- **Supplied entries**

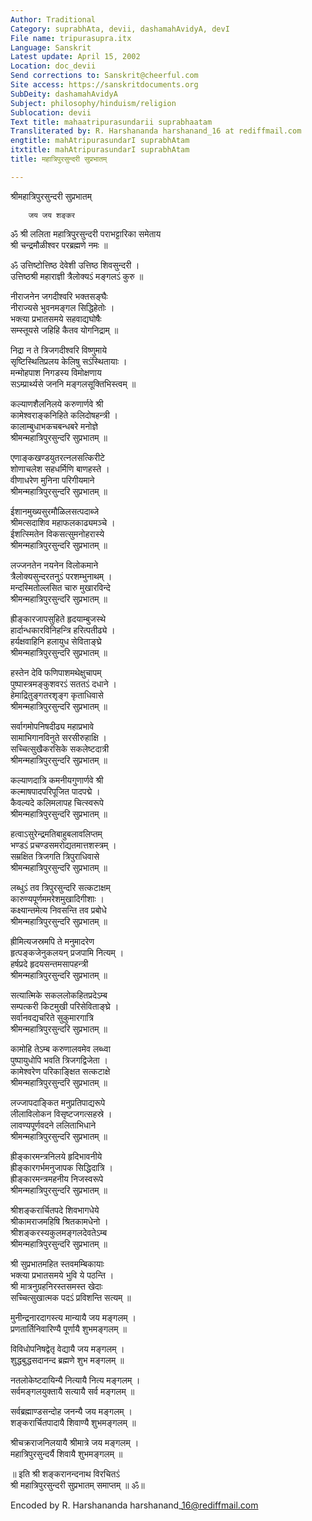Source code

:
 ```yaml
---
Author: Traditional
Category: suprabhAta, devii, dashamahAvidyA, devI
File name: tripurasupra.itx
Language: Sanskrit
Latest update: April 15, 2002
Location: doc_devii
Send corrections to: Sanskrit@cheerful.com
Site access: https://sanskritdocuments.org
SubDeity: dashamahAvidyA
Subject: philosophy/hinduism/religion
Sublocation: devii
Text title: mahaatripurasundarii suprabhaatam
Transliterated by: R. Harshananda harshanand_16 at rediffmail.com
engtitle: mahAtripurasundarI suprabhAtam
itxtitle: mahAtripurasundarI suprabhAtam
title: महात्रिपुरसुन्दरी सुप्रभातम्

---
```

  
 श्रीमहात्रिपुरसुन्दरी सुप्रभातम्   
  
        जय जय शङ्कर  
ॐ श्री ललिता महात्रिपुरसुन्दरी पराभट्टारिका समेताय  
श्री चन्द्रमौळीश्वर परब्रह्मणे नमः ॥  
  
ॐ उत्तिष्टोत्तिष्ठ देवेशी उत्तिष्ठ शिवसुन्दरी ।  
उत्तिष्ठश्री महाराज्ञी त्रैलोक्यऽं मङ्गलऽं कुरु ॥  
  
नीराजनेन जगदीश्वरि भक्तसङ्घैः  
नीराज्यसे भुवनमङ्गल सिद्धिहेतोः ।  
भक्त्या प्रभातसमये सहवाद्यघोषैः  
सम्स्तूयसे जहिहि कैतव योगनिद्राम् ॥  
  
निद्रा न ते त्रिजगदीश्वरि विष्णुमाये  
सृष्टिस्थितिप्रलय केलिषु सऽंस्थितायाः ।  
मन्मोहपाश निगडस्य विमोक्षणाय  
सऽम्प्रार्थ्यसे जननि मङ्गलसूक्तिभिस्त्वम् ॥  
  
कल्याणशैलनिलये करुणार्णवे श्री  
कामेश्वराङ्कनिहिते कलिदोषहन्त्री ।  
कालाम्बुधाभकचबन्धबरे मनोज्ञे  
श्रीमन्महात्रिपुरसुन्दरि सुप्रभातम् ॥  
  
एणाङ्कखण्डयुतरत्नलसत्किरीटे  
शोणाचलेश सहधर्मिणि बाणहस्ते ।  
वीणाधरेण मुनिना परिगीयमाने  
श्रीमन्महात्रिपुरसुन्दरि सुप्रभातम् ॥  
  
ईशानमुख्यसुरमौळिलसत्पदाब्जे  
श्रीमत्सदाशिव महाफलकाढ्यमञ्चे ।  
ईशत्स्मितेन विकसत्सुमनोहरास्ये  
श्रीमन्महात्रिपुरसुन्दरि सुप्रभातम् ॥  
  
लज्जनतेन नयनेन विलोकमाने  
त्रैलोक्यसुन्दरतनुऽं परशम्भुनाथम् ।  
मन्दस्मितोल्लसित चारु मुखारविन्दे  
श्रीमन्महात्रिपुरसुन्दरि सुप्रभातम् ॥  
  
ह्रीङ्कारजापसुहिते हृदयाम्बुजस्थे  
हार्दान्धकारविनिहन्त्रि हरित्पतीढ्ये ।  
हर्यक्षवाहिनि हलायुध सेविताङ्घ्रे  
श्रीमन्महात्रिपुरसुन्दरि सुप्रभातम् ॥  
  
हस्तेन देवि फणिपाशमथेक्षुचापम्  
पुष्पास्त्रमङ्कुशवरऽं सततऽं दधाने ।  
हेमाद्रितुङ्गतरशृङ्ग कृताधिवासे  
श्रीमन्महात्रिपुरसुन्दरि सुप्रभातम् ॥  
  
सर्वागमोपनिषदीढ्य महाप्रभावे  
सामाभिगानविनुते सरसीरुहाक्षि ।  
सच्चित्सुखैकरसिके सकलेष्टदात्री  
श्रीमन्महात्रिपुरसुन्दरि सुप्रभातम् ॥  
  
कल्याणदात्रि कमनीयगुणार्णवे श्री  
कल्माषपादपरिपूजित पादपद्मे ।  
कैवल्यदे कलिमलापह चित्स्वरूपे  
श्रीमन्महात्रिपुरसुन्दरि सुप्रभातम् ॥  
  
हत्वाऽसुरेन्द्रमतिबाहुबलावलिप्तम्  
भण्डऽं प्रचण्डसमरोद्यतमात्तशस्त्रम् ।  
सम्रक्षित त्रिजगति त्रिपुराधिवासे  
श्रीमन्महात्रिपुरसुन्दरि सुप्रभातम् ॥  
  
लब्धुऽं तव त्रिपुरसुन्दरि सत्कटाक्षम्  
कारुण्यपूर्णममरेशमुखादिगीशाः ।  
कक्ष्यान्तमेत्य निवसन्ति तव प्रबोधे  
श्रीमन्महात्रिपुरसुन्दरि सुप्रभातम् ॥  
  
ह्रीमित्यजस्रमपि ते मनुमादरेण  
हृत्पङ्कजेनुकलयन् प्रजपामि नित्यम् ।  
हर्षप्रदे हृदयसन्तमसापहन्त्री  
श्रीमन्महात्रिपुरसुन्दरि सुप्रभातम् ॥  
  
सत्यात्मिके सकललोकहितप्रदेऽम्ब  
सम्पत्करी किटमुखी परिसेविताङ्घ्रे ।  
सर्वानवद्यचरिते सुकुमारगात्रि  
श्रीमन्महात्रिपुरसुन्दरि सुप्रभातम् ॥  
  
कामोहि तेऽम्ब करुणालवमेव लब्ध्वा  
पुष्पायुधोपि भवति त्रिजगद्विजेता ।  
कामेश्वरेण परिकाङ्क्षित सत्कटाक्षे  
श्रीमन्महात्रिपुरसुन्दरि सुप्रभातम् ॥  
  
लज्जापदाङ्कित मनुप्रतिपाद्यरूपे  
लीलाविलोकन विसृष्टजगत्सहस्रे ।  
लावण्यपूर्णवदने ललिताभिधाने  
श्रीमन्महात्रिपुरसुन्दरि सुप्रभातम् ॥  
  
ह्रीङ्कारमन्त्रनिलये हृदिभावनीये  
ह्रीङ्कारगर्भमनुजापक सिद्धिदात्रि ।  
ह्रीङ्कारमन्त्रमहनीय निजस्वरूपे  
श्रीमन्महात्रिपुरसुन्दरि सुप्रभातम् ॥  
  
श्रीशङ्करार्चितपदे शिवभागधेये  
श्रीकामराजमहिषि श्रितकामधेनो ।  
श्रीशङ्करस्यकुलमङ्गलदेवतेऽम्ब  
श्रीमन्महात्रिपुरसुन्दरि सुप्रभातम् ॥  
  
श्री सुप्रभातमहित स्तवमम्बिकायाः  
भक्त्या प्रभातसमये भुवि ये पठन्ति ।  
श्री मात्रनुग्रहनिरस्तसमस्त खेदाः  
सच्चित्सुखात्मक पदऽं प्रविशन्ति सत्यम् ॥  
  
मुनीन्द्रनारदागस्त्य मान्यायै जय मङ्गलम् ।  
प्रणतार्तिनिवारिण्यै पूर्णायै शुभमङ्गलम् ॥  
  
विविधोपनिषद्वेतृ वेद्यायै जय मङ्गलम् ।  
शुद्धबुद्धसदानन्द ब्रह्मणे शुभ मङ्गलम् ॥  
  
नतलोकेष्टदायिन्यै नित्यायै नित्य मङ्गलम् ।  
सर्वमङ्गलयुक्तायै सत्यायै सर्व मङ्गलम् ॥  
  
सर्वब्रह्माण्डसन्दोह जनन्यै जय मङ्गलम् ।  
शङ्करार्चितपादायै शिवाण्यै शुभमङ्गलम् ॥  
  
श्रीचक्रराजनिलयायै श्रीमात्रे जय मङ्गलम् ।  
महात्रिपुरसुन्दर्यै शिवायै शुभमङ्गलम् ॥  
  
॥ इति श्री शङ्करानन्दनाथ विरचितऽं  
श्री महात्रिपुरसुन्दरी सुप्रभातम् समाप्तम् ॥ ॐ॥  
  
  
  
  
Encoded by R. Harshananda harshanand\_16@rediffmail.com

- **Exercise prompt**
Please copy, exactly as written, every line in the listing above from the line with "हार्दान्धकारविनिहन्त्रि हरित्पतीढ्ये ।" up to and including the line with "हेमाद्रितुङ्गतरशृङ्ग कृताधिवासे".

- **Answer**
हार्दान्धकारविनिहन्त्रि हरित्पतीढ्ये ।  
हर्यक्षवाहिनि हलायुध सेविताङ्घ्रे  
श्रीमन्महात्रिपुरसुन्दरि सुप्रभातम् ॥  
  
हस्तेन देवि फणिपाशमथेक्षुचापम्  
पुष्पास्त्रमङ्कुशवरऽं सततऽं दधाने ।  
हेमाद्रितुङ्गतरशृङ्ग कृताधिवासे  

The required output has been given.